What lines below mention the word "criação"? Copy each one.

(Beginning of Source information)

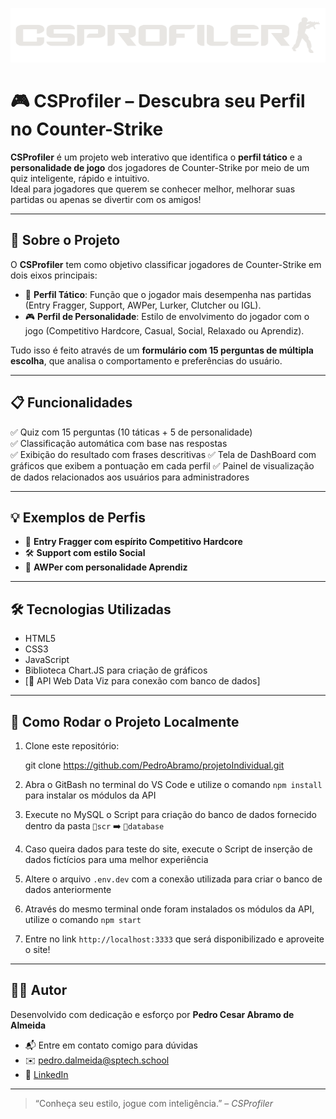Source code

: ![logo CSPROFILER](public/css/images/csprofiler.png)
# 🎮 CSProfiler – Descubra seu Perfil no Counter-Strike

**CSProfiler** é um projeto web interativo que identifica o **perfil tático** e a **personalidade de jogo** dos jogadores de Counter-Strike por meio de um quiz inteligente, rápido e intuitivo.  
Ideal para jogadores que querem se conhecer melhor, melhorar suas partidas ou apenas se divertir com os amigos!

---

## 🧠 Sobre o Projeto

O **CSProfiler** tem como objetivo classificar jogadores de Counter-Strike em dois eixos principais:

- 🔫 **Perfil Tático**: Função que o jogador mais desempenha nas partidas (Entry Fragger, Support, AWPer, Lurker, Clutcher ou IGL).
- 🎮 **Perfil de Personalidade**: Estilo de envolvimento do jogador com o jogo (Competitivo Hardcore, Casual, Social, Relaxado ou Aprendiz).

Tudo isso é feito através de um **formulário com 15 perguntas de múltipla escolha**, que analisa o comportamento e preferências do usuário.

---

## 📋 Funcionalidades

✅ Quiz com 15 perguntas (10 táticas + 5 de personalidade)  
✅ Classificação automática com base nas respostas  
✅ Exibição do resultado com frases descritivas
✅ Tela de DashBoard com gráficos que exibem a pontuação em cada perfil
✅ Painel de visualização de dados relacionados aos usuários para administradores



---

## 💡 Exemplos de Perfis

- 🧨 **Entry Fragger com espírito Competitivo Hardcore**  
- 🛠️ **Support com estilo Social**  
- 🎯 **AWPer com personalidade Aprendiz**

---

## 🛠️ Tecnologias Utilizadas

- HTML5  
- CSS3  
- JavaScript 
- Biblioteca Chart.JS para criação de gráficos
- [🔗 API Web Data Viz para conexão com banco de dados]


---


## 🚀 Como Rodar o Projeto Localmente

1. Clone este repositório:
   
   git clone https://github.com/PedroAbramo/projetoIndividual.git

2. Abra o GitBash no terminal do VS Code e utilize o comando `npm install` para instalar os módulos da API

3. Execute no MySQL o Script para criação do banco de dados fornecido dentro da pasta `📁scr` ➡️ `📁database`

4. Caso queira dados para teste do site, execute o Script de inserção de dados fictícios para uma melhor experiência

5. Altere o arquivo `.env.dev` com a conexão utilizada para criar o banco de dados anteriormente

5. Através do mesmo terminal onde foram instalados os módulos da API, utilize o comando `npm start`

4. Entre no link `http://localhost:3333` que será disponibilizado e aproveite o site!



---

## 👨‍💻 Autor

Desenvolvido com dedicação e esforço por **Pedro Cesar Abramo de Almeida**  
- 📬 Entre em contato comigo para dúvidas
- ✉️ pedro.dalmeida@sptech.school 
- 🔗 [LinkedIn](https://www.linkedin.com/in/pedro-cesar-0a91002ab/)

---

> “Conheça seu estilo, jogue com inteligência.” – *CSProfiler*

(End of Source information)

## Answer to the exercise
- Biblioteca Chart.JS para criação de gráficos
3. Execute no MySQL o Script para criação do banco de dados fornecido dentro da pasta `📁scr` ➡️ `📁database`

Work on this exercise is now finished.